■ RECORDS FOR THIS EXERCISE:
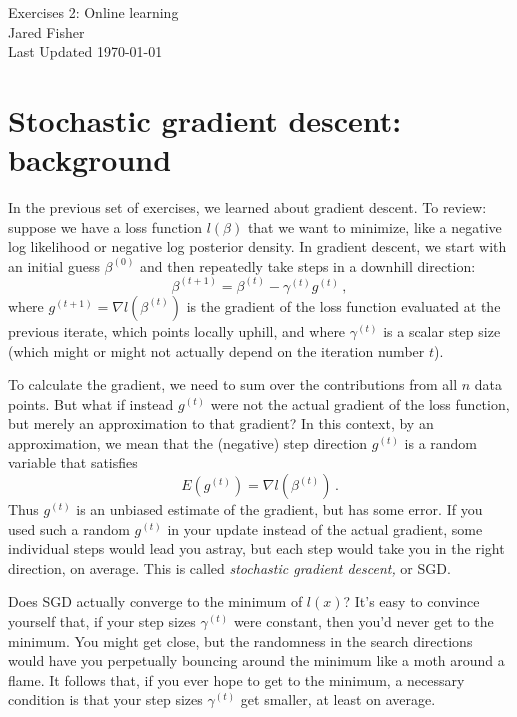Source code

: \documentclass{article}
\begin{document}
\large 
\begin{center}
Exercises 2: Online learning \\
\vspace{10pt}
Jared Fisher\\
Last Updated \today
\end{center}
\normalsize

\section{Stochastic gradient descent: background}

In the previous set of exercises, we learned about gradient descent.  To review: suppose we have a loss function $l(\beta)$ that we want to minimize, like a negative log likelihood or negative log posterior density.  In gradient descent, we start with an initial guess $\beta^{(0)}$ and then repeatedly take steps in a downhill direction:
$$
\beta^{(t+1)} = \beta^{(t)} - \gamma^{(t)} g^{(t)} \, ,
$$
where $g^{(t+1)}  = \nabla l(\beta^{(t)})$ is the gradient of the loss function evaluated at the previous iterate, which points locally uphill, and where $ \gamma^{(t)}$ is a scalar step size (which might or might not actually depend on the iteration number $t$).

To calculate the gradient, we need to sum over the contributions from all $n$ data points.  But what if instead $g^{(t)}$ were not the actual gradient of the loss function, but merely an approximation to that gradient?  In this context, by an approximation, we mean that the (negative) step direction $g^{(t)}$ is a random variable that satisfies
$$
E(g^{(t)}) = \nabla l(\beta^{(t)}) \, .
$$
Thus $g^{(t)}$ is an unbiased estimate of the gradient, but has some error.   If you used such a random $g^{(t)}$ in your update instead of the actual gradient, some individual steps would lead you astray, but each step would take you in the right direction, on average.  This is called \textit{stochastic gradient descent,} or SGD. 

Does SGD actually converge to the minimum of $l(x)$?  It's easy to convince yourself that, if your step sizes $\gamma^{(t)}$ were constant, then you'd never get to the minimum.  You might get close, but the randomness in the search directions would have you perpetually bouncing around the minimum like a moth around a flame.  It follows that, if you ever hope to get to the minimum, a necessary condition is that your step sizes $\gamma^{(t)}$ get smaller, at least on average.
\end{document}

■ TASK: Which of the lines above contain "that"? Return them all.

■ RESPONSE AREA:
In the previous set of exercises, we learned about gradient descent.  To review: suppose we have a loss function $l(\beta)$ that we want to minimize, like a negative log likelihood or negative log posterior density.  In gradient descent, we start with an initial guess $\beta^{(0)}$ and then repeatedly take steps in a downhill direction:
To calculate the gradient, we need to sum over the contributions from all $n$ data points.  But what if instead $g^{(t)}$ were not the actual gradient of the loss function, but merely an approximation to that gradient?  In this context, by an approximation, we mean that the (negative) step direction $g^{(t)}$ is a random variable that satisfies
Does SGD actually converge to the minimum of $l(x)$?  It's easy to convince yourself that, if your step sizes $\gamma^{(t)}$ were constant, then you'd never get to the minimum.  You might get close, but the randomness in the search directions would have you perpetually bouncing around the minimum like a moth around a flame.  It follows that, if you ever hope to get to the minimum, a necessary condition is that your step sizes $\gamma^{(t)}$ get smaller, at least on average.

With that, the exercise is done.